De la academia, Alexéi reconoce guardar el mejor recuerdo. Él y Nikolai, que se había convertido en su alma gemela durante los estudios, pasaron directamente a la Escuela de Cosmonautas de Moscú. La selección del tercer piloto fue para ambos un verdadero enigma, pues tenía dificultades para despegar y aterrizar.
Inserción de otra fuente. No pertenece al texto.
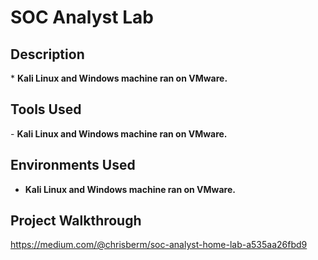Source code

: # SOC Analyst Lab

<h2>Description</h2>
* <b>Kali Linux and Windows machine ran on VMware.</b>
<br />
<h2>Tools Used</h2>
- <b>Kali Linux and Windows machine ran on VMware.</b>

<h2>Environments Used </h2>

- <b>Kali Linux and Windows machine ran on VMware.</b>

<h2>Project Walkthrough</h2>

https://medium.com/@chrisberm/soc-analyst-home-lab-a535aa26fbd9

</body>
</html>
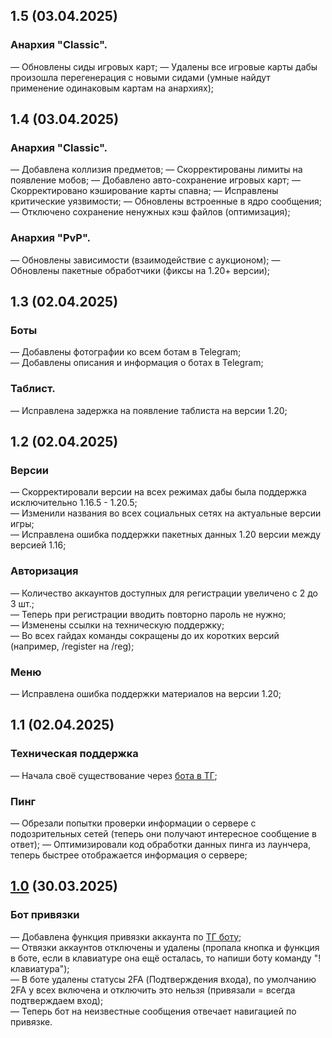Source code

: ## 1.5 (03.04.2025)

### Анархия "Classic".
— Обновлены сиды игровых карт;
— Удалены все игровые карты дабы произошла перегенерация с новыми сидами (умные найдут применение одинаковым картам на анархиях);

## 1.4 (03.04.2025)

### Анархия "Classic".
— Добавлена коллизия предметов;
— Скорректированы лимиты на появление мобов;
— Добавлено авто-сохранение игровых карт;
— Скорректировано кэширование карты спавна;
— Исправлены критические уязвимости;
— Обновлены встроенные в ядро сообщения;
— Отключено сохранение ненужных кэш файлов (оптимизация);

### Анархия "PvP".
— Обновлены зависимости (взаимодействие с аукционом);
— Обновлены пакетные обработчики (фиксы на 1.20+ версии);

## 1.3 (02.04.2025)

### Боты
— Добавлены фотографии ко всем ботам в Telegram;  
— Добавлены описания и информация о ботах в Telegram;  

### Таблист.
— Исправлена задержка на появление таблиста на версии 1.20;

## 1.2 (02.04.2025)

### Версии
— Скорректировали версии на всех режимах дабы была поддержка исключительно 1.16.5 - 1.20.5;  
— Изменили названия во всех социальных сетях на актуальные версии игры;  
— Исправлена ошибка поддержки пакетных данных 1.20 версии между версией 1.16;  

### Авторизация
— Количество аккаунтов доступных для регистрации увеличено с 2 до 3 шт.;  
— Теперь при регистрации вводить повторно пароль не нужно;  
— Изменены ссылки на техническую поддержку;  
— Во всех гайдах команды сокращены до их коротких версий (например, /register на /reg);  

### Меню
— Исправлена ошибка поддержки материалов на версии 1.20;  

## 1.1 (02.04.2025)

### Техническая поддержка
— Начала своё существование через [бота в ТГ](t.me/agetimehelpbot);

### Пинг
— Обрезали попытки проверки информации о сервере с подозрительных сетей (теперь они получают интересное сообщение в ответ);
— Оптимизировали код обработки данных пинга из лаунчера, теперь быстрее отображается информация о сервере;

## [1.0](https://t.me/agetime_dev/70) (30.03.2025)

### Бот привязки
— Добавлена функция привязки аккаунта по [ТГ боту](t.me/agetimebot);  
— Отвязки аккаунтов отключены и удалены (пропала кнопка и функция в боте, если в клавиатуре она ещё осталась, то напиши боту команду "!клавиатура");  
— В боте удалены статусы 2FA (Подтверждения входа), по умолчанию 2FA у всех включена и отключить это нельзя (привязали = всегда подтверждаем вход);  
— Теперь бот на неизвестные сообщения отвечает навигацией по привязке.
Pero, como hace notar Alexéi, “los muchos mimos y atenciones que le dispensaban profesores y oficiales en general, a quienes solía obsequiar costosas botellas de coñac, relojes suizos y algún que otro favor de los que no se olvidan, hicieron suponer a Nikolai que en esa conducta perruna consistía todo su mérito”.
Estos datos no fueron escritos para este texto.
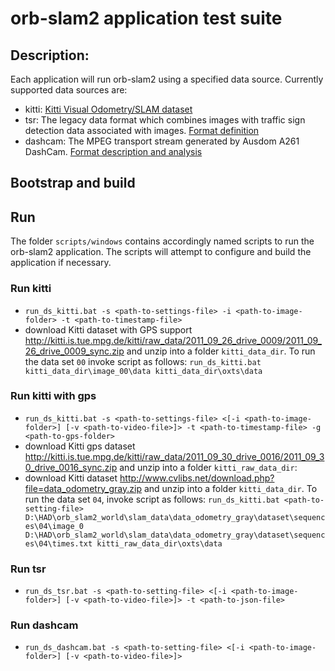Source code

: # orb-slam2 application test suite

## Description:
Each application will run orb-slam2 using a specified data source. Currently supported data sources are:
- kitti: [Kitti Visual Odometry/SLAM dataset](http://www.cvlibs.net/datasets/kitti/eval_odometry.php)  
- tsr: The legacy data format which combines images with traffic sign detection data associated with images. [Format definition](https://jira.harman.com/jira/browse/INTHAD-191?filter=53275&jql=project%20%3D%20%22Highly%20Automated%20Driving%22%20AND%20%20labels%20in%20(Macs-SLAM-ORB2)%20AND%20assignee%20%3D%20PTavse%20ORDER%20BY%20created%20DESC) 
- dashcam: The MPEG transport stream generated by Ausdom A261 DashCam. [Format description and analysis](https://jira.harman.com/jira/browse/INTHAD-183?filter=53275&jql=project%20%3D%20%22Highly%20Automated%20Driving%22%20AND%20%20labels%20in%20(Macs-SLAM-ORB2)%20AND%20description%20~%20Ausdom%20ORDER%20BY%20created%20DESC)

## Bootstrap and build

## Run

The folder `scripts/windows` contains accordingly named scripts to run the orb-slam2 application. The scripts will attempt to configure and build the application if necessary.  

### Run kitti
* `run_ds_kitti.bat -s <path-to-settings-file> -i <path-to-image-folder> -t <path-to-timestamp-file>`
* download Kitti dataset with GPS support http://kitti.is.tue.mpg.de/kitti/raw_data/2011_09_26_drive_0009/2011_09_26_drive_0009_sync.zip and unzip into a folder `kitti_data_dir`. To run the data set `00` invoke script as follows: `run_ds_kitti.bat kitti_data_dir\image_00\data kitti_data_dir\oxts\data`

### Run kitti with gps
* `run_ds_kitti.bat -s <path-to-settings-file> <[-i <path-to-image-folder>] [-v <path-to-video-file>]> -t <path-to-timestamp-file> -g <path-to-gps-folder> `
* download Kitti gps dataset http://kitti.is.tue.mpg.de/kitti/raw_data/2011_09_30_drive_0016/2011_09_30_drive_0016_sync.zip and unzip into a folder `kitti_raw_data_dir`:
* download Kitti dataset http://www.cvlibs.net/download.php?file=data_odometry_gray.zip and unzip into a folder `kitti_data_dir`.
To run the data set `04`, invoke script as follows: `run_ds_kitti.bat <path-to-setting-file> D:\HAD\orb_slam2_world\slam_data\data_odometry_gray\dataset\sequences\04\image_0 D:\HAD\orb_slam2_world\slam_data\data_odometry_gray\dataset\sequences\04\times.txt kitti_raw_data_dir\oxts\data`

### Run tsr
* `run_ds_tsr.bat -s <path-to-setting-file> <[-i <path-to-image-folder>] [-v <path-to-video-file>]> -t <path-to-json-file>`   

### Run dashcam
* `run_ds_dashcam.bat -s <path-to-setting-file> <[-i <path-to-image-folder>] [-v <path-to-video-file>]>`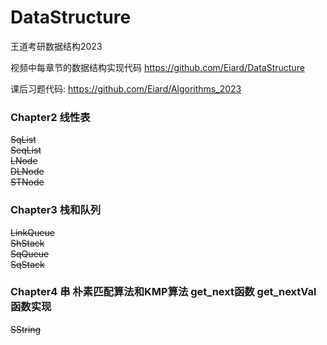 # DataStructure
王道考研数据结构2023  

视频中每章节的数据结构实现代码
https://github.com/Eiard/DataStructure

课后习题代码:
https://github.com/Eiard/Algorithms_2023

### Chapter2 线性表
~~SqList~~  
~~SeqList~~  
~~LNode~~  
~~DLNode~~  
~~STNode~~
### Chapter3 栈和队列
~~LinkQueue~~  
~~ShStack~~  
~~SqQueue~~  
~~SqStack~~
### Chapter4 串 朴素匹配算法和KMP算法 get_next函数 get_nextVal函数实现  
~~SString~~
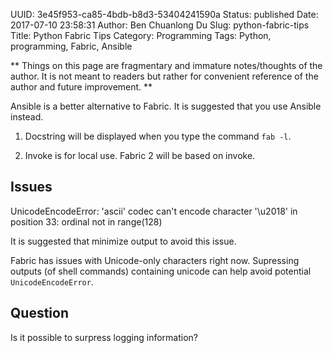 UUID: 3e45f953-ca85-4bdb-b8d3-53404241590a
Status: published
Date: 2017-07-10 23:58:31
Author: Ben Chuanlong Du
Slug: python-fabric-tips
Title: Python Fabric Tips
Category: Programming
Tags: Python, programming, Fabric, Ansible

**
Things on this page are
fragmentary and immature notes/thoughts of the author.
It is not meant to readers
but rather for convenient reference of the author and future improvement.
**

Ansible is a better alternative to Fabric. 
It is suggested that you use Ansible instead.

1. Docstring will be displayed when you type the command `fab -l`.

2. Invoke is for local use.
    Fabric 2 will be based on invoke. 

## Issues

UnicodeEncodeError: 'ascii' codec can't encode character '\u2018' in position 33: ordinal not in range(128)

It is suggested that minimize output to avoid this issue. 

Fabric has issues with Unicode-only characters right now. 
Supressing outputs (of shell commands) containing unicode can help avoid potential `UnicodeEncodeError`.

## Question

Is it possible to surpress logging information?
Convencido de que un piloto de combate es “un ser diferente al mortal común, forjado en las duras privaciones espirituales y en el cuidado extremo de las condiciones físicas que garantizan su vida y la de su avión”, en los dos últimos años en la academia apenas tuvo contacto con el mundo exterior. Renunció además a cualquier relación sentimental que lo distrajese. Solo le quedó el recuerdo y el sabor inextinguible del único beso de amor que había recibido en toda su vida.
Su corazón, en cambio, quedó subyugado por la majestuosidad de Moscú. Tuvo la alegría de que sus botas descansaron en los gloriosos adoquines de la Plaza Roja. En el solemne mausoleo de oscuro mármol descansaba el cuerpo embalsamado de Lenin, “el hombre que inició el heroico viaje desde el lodazal zarista hasta la conquista bolchevique de la tierra y del espacio”. Una noche, Nikolai le confió que había oído que pensaban retirar a Stalin del sitio donde reposaba. Eso hizo que Alexéi se viera atrapado en la magnitud de unas dudas que superaban con creces su entendimiento. Y retornaron las preguntas para las cuales nunca había hallado respuestas definitivas: “¿Cómo alguien puede ser tan bueno y tan malo a la vez? ¿Cómo unos campos de concentración resultaban atroces y otros benéficos?”. Y se dijo que “ya no quería otra justicia que el olvido, nada bueno saldría de andar removiendo tumbas”.
Demorará en tener la intuición de su amigo
Una nueva sombra viene a abatirse sobre los dos jóvenes. Uno de los pilotos reprobados en el anterior curso preparatorio intentó desertar con su Mig hacia Finlandia, pero fue derribado por un misil tierra-aire. Tras ese incidente, la Inteligencia Militar duplicó sus efectivos y las llamadas a sus oficinas se hicieron regulares y llenas de suspicacias. Cualquier sesión con ellos equivalía a un martirio, pues preguntaban tanto por amigos como por desconocidos, aparte de por las cuestiones más insólitas.
Nada de eso, sin embargo, mermaba un ápice las convicciones ideológicas de Alexéi, que creía ciegamente en la causa a la cual se ha entregado. No así Nikolai, que tenía la lucidez suficiente para darse cuenta de la verdad. Un día, al comentarle su amigo que era demasiado mal pensado, le confesó que él y su madre tuvieron que renegar del padre y escupir su fotografía, sin que nunca supieran lo que ocurrió con su vida. Y le pregunta a Alexéi: “¿Te parece que tengo cierto derecho a sentirme indispuesto con nuestros amigos los suspicaces o no?”.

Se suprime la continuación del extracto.